This year, heroes replaced monsters in Newport Beach.
More than 1,300 junior lifeguards streamed along the sand near the Balboa Pier for their annual Monster Mile competition Thursday.
Each year near the end of July, boys and girls ages 9 to 16 run a mile down the beach and then swim back while crowds of parents and friends cheer from the sidelines.
Typically, junior guards dress up as monsters for the race, but this year they donned costumes such as Iron Man, an astronaut and Abraham Lincoln.
The most elaborate included a red plane big enough to wear, with "Amelia Earhart" written on the side.

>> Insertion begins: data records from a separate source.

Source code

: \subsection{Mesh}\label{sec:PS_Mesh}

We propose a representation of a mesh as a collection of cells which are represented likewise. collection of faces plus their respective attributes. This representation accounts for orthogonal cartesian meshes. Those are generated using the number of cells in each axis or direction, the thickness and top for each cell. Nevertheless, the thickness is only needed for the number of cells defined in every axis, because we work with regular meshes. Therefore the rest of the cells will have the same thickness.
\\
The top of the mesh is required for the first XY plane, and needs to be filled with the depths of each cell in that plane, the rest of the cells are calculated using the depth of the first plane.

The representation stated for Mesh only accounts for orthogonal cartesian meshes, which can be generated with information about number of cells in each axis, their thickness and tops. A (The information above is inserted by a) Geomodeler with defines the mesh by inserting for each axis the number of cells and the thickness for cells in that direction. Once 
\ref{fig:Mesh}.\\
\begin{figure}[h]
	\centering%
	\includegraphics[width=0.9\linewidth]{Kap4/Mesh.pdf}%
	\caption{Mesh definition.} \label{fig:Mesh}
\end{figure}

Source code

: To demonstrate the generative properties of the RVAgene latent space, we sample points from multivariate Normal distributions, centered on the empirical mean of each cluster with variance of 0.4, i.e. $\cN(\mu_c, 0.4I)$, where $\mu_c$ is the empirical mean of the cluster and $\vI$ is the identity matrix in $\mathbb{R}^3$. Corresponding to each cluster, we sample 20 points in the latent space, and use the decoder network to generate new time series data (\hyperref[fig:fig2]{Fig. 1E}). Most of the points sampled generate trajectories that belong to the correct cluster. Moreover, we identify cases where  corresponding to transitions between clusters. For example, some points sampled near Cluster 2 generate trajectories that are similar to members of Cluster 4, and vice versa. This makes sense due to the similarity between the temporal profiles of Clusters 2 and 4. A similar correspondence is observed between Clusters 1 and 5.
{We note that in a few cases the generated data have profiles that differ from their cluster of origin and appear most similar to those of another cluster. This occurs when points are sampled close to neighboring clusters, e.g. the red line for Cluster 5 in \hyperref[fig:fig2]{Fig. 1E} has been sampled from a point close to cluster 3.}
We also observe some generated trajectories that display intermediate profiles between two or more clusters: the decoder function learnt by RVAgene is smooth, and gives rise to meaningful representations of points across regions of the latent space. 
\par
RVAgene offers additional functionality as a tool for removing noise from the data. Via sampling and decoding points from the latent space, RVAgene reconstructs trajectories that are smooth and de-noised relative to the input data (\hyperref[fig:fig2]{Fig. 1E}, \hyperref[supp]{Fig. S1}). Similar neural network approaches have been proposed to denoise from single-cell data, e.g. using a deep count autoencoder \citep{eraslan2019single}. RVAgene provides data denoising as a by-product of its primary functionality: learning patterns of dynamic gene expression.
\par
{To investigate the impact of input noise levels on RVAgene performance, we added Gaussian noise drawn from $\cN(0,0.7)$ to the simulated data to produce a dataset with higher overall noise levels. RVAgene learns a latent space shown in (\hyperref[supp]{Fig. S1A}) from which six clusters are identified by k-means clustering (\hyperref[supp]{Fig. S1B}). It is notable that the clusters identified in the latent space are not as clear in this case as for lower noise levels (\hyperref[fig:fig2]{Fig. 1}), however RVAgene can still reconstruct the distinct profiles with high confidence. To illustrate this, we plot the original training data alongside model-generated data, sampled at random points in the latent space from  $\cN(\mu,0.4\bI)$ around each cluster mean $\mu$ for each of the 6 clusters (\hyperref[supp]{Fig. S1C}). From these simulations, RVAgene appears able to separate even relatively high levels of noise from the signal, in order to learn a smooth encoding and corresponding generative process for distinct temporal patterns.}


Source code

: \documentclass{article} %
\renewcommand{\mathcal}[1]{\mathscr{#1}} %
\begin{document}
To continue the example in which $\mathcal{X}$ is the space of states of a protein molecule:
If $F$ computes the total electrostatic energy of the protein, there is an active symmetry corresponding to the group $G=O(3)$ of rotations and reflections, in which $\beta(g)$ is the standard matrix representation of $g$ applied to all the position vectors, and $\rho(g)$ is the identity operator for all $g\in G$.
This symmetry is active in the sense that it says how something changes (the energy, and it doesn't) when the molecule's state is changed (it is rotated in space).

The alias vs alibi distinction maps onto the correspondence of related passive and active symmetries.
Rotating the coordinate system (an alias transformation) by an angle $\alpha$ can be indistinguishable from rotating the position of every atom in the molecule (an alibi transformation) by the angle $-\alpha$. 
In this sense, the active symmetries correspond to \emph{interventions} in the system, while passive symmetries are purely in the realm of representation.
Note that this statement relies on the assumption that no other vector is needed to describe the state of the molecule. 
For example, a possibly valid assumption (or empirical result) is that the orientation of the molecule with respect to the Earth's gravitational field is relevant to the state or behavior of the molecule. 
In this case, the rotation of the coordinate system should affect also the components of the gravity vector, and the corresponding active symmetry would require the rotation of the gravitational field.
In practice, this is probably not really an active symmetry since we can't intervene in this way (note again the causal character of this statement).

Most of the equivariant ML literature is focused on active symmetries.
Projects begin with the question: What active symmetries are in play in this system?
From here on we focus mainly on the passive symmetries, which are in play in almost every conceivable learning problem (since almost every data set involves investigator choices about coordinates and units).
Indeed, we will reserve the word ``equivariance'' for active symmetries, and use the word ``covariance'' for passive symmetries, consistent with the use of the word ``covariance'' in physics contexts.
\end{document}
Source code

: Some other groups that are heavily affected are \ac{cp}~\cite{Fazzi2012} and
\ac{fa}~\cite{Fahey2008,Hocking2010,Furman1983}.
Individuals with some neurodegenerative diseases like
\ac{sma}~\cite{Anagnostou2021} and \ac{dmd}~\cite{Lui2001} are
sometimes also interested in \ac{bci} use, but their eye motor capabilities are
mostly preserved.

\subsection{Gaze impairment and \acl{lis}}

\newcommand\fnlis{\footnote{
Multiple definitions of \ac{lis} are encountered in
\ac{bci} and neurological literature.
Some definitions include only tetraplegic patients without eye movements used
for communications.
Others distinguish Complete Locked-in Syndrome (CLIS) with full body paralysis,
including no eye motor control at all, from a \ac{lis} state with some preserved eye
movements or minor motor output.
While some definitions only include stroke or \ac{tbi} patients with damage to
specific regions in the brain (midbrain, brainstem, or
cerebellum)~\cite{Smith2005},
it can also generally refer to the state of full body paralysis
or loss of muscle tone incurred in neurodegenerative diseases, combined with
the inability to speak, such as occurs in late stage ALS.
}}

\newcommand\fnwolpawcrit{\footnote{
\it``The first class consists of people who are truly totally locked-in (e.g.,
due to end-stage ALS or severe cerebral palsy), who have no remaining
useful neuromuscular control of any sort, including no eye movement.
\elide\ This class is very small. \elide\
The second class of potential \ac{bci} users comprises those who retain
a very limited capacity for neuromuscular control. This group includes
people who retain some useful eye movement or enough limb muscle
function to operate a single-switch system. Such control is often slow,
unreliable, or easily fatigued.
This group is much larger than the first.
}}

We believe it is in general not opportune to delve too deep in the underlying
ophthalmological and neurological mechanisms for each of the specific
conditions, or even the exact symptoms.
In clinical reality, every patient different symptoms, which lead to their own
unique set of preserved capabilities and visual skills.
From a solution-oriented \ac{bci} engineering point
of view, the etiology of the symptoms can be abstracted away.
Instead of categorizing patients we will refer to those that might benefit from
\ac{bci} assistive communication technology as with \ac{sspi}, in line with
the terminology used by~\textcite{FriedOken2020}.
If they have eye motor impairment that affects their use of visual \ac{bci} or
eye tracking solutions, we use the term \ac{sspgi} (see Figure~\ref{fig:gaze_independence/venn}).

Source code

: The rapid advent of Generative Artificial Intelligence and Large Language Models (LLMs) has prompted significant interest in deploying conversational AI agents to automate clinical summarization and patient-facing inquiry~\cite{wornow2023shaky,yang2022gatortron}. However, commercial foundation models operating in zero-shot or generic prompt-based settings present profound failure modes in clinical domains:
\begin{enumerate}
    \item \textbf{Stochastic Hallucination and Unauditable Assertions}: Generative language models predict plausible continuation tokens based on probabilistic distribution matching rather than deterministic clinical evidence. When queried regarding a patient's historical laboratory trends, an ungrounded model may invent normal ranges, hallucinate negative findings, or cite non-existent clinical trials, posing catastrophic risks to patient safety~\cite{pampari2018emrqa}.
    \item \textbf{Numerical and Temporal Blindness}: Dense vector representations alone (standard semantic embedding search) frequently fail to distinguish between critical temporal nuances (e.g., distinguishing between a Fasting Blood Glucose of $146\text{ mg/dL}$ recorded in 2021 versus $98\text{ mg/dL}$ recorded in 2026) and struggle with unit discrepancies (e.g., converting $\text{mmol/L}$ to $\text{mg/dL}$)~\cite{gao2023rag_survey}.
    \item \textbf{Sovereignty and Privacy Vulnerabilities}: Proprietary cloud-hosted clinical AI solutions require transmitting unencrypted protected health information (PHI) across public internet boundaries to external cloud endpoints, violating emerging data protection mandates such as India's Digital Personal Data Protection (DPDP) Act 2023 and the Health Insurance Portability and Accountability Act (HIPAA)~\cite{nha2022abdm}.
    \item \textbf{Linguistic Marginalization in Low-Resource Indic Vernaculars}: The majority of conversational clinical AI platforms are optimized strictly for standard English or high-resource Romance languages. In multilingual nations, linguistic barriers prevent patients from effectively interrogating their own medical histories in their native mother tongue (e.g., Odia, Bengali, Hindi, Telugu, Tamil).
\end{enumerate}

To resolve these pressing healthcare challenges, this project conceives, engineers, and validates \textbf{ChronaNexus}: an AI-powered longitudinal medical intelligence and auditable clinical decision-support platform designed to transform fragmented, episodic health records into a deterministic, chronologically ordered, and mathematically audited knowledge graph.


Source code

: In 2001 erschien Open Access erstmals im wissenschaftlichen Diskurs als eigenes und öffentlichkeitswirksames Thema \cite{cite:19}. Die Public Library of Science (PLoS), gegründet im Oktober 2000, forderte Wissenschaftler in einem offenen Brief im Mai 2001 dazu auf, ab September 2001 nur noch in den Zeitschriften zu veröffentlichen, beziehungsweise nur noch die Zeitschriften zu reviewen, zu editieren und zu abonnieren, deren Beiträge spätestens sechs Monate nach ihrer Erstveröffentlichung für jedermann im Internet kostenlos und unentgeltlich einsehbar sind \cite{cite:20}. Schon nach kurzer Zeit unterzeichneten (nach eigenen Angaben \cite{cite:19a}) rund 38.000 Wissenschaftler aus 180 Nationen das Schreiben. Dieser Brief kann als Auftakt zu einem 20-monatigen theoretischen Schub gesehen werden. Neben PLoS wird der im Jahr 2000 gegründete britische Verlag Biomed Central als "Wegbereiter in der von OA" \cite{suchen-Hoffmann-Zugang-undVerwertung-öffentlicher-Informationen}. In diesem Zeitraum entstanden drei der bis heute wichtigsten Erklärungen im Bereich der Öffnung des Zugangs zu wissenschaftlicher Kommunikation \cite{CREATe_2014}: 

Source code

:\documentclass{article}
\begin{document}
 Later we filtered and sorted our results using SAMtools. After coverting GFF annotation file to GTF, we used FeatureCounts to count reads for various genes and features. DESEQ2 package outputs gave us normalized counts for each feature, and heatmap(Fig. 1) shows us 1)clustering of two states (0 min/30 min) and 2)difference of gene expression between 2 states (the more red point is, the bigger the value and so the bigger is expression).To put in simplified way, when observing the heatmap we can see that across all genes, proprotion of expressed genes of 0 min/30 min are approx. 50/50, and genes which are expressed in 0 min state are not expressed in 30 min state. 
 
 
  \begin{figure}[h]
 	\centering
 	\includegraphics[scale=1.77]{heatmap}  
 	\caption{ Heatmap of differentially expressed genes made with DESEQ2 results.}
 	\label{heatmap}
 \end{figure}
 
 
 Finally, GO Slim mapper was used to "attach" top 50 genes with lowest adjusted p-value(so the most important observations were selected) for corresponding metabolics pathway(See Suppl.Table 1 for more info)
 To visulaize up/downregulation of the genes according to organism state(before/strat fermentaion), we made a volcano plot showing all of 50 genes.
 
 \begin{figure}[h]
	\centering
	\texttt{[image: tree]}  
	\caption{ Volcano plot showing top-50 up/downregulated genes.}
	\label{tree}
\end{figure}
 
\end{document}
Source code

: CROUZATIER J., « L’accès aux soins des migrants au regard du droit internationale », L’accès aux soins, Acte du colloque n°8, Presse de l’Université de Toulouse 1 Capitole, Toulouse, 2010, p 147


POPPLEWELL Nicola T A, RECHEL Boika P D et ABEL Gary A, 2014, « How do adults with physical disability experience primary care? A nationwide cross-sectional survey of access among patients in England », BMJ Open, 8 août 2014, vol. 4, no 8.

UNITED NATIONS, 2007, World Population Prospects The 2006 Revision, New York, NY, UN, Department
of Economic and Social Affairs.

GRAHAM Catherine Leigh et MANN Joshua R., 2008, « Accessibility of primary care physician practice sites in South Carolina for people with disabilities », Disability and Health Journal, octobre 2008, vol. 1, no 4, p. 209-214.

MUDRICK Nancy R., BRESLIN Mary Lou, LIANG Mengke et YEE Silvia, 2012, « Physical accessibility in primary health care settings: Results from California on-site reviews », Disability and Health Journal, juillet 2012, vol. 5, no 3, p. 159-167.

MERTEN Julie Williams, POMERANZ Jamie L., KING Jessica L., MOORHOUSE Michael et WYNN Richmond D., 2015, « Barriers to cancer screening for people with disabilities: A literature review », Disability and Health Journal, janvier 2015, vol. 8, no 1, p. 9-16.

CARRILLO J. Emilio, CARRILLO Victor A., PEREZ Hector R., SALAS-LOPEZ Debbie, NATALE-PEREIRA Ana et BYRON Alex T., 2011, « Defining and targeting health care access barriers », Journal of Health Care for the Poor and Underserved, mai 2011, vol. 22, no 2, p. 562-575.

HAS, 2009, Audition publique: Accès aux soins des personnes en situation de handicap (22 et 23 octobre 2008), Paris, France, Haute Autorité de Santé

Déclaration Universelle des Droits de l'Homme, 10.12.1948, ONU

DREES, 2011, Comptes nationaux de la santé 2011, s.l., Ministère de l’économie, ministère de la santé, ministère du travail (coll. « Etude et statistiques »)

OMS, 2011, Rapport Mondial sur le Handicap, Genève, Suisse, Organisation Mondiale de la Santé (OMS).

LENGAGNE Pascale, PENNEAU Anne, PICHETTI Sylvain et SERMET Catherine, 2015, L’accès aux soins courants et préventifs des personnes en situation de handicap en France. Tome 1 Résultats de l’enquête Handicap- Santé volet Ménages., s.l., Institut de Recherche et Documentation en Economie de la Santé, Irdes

"Make sure you keep an eye on her. We don't know where she's going to end up," junior guard instructor Jeff Pratt quipped.
Dozens of kids dressed up simply by writing "Ben would go" or "Ben did go" on their chests or legs. The phrases paid tribute to Newport Beach lifeguard Ben Carlson, who died July 6 while trying to rescue a swimmer. His was the first on-duty death for the city's lifeguard division.
Kids tore off the bulkier parts of their get-ups before putting on swim caps and lining up in eight heats at the pier.
They prepared while parents prowled the sidelines with cameras waiting for the signal from a small crew of 1st Battalion, 1st Marines invited from Camp Pendleton to fill out the heroes theme.
Lance Cpl. Hal McCullin gave the racers a warning – "30 seconds!" – before he let out a yell and held up a bullhorn blaring the starting siren.
About 26 minutes after the first heat began, 15-year-old Jack Simpson pulled himself out of the water and across the finish line – besting his second-place finish from the previous year.
He made a beeline to the cooler for a drink as salt water dripped down the Captain America shield painted on his back.
"This is my last year," he said, still out of breath. "I wanted to do something good."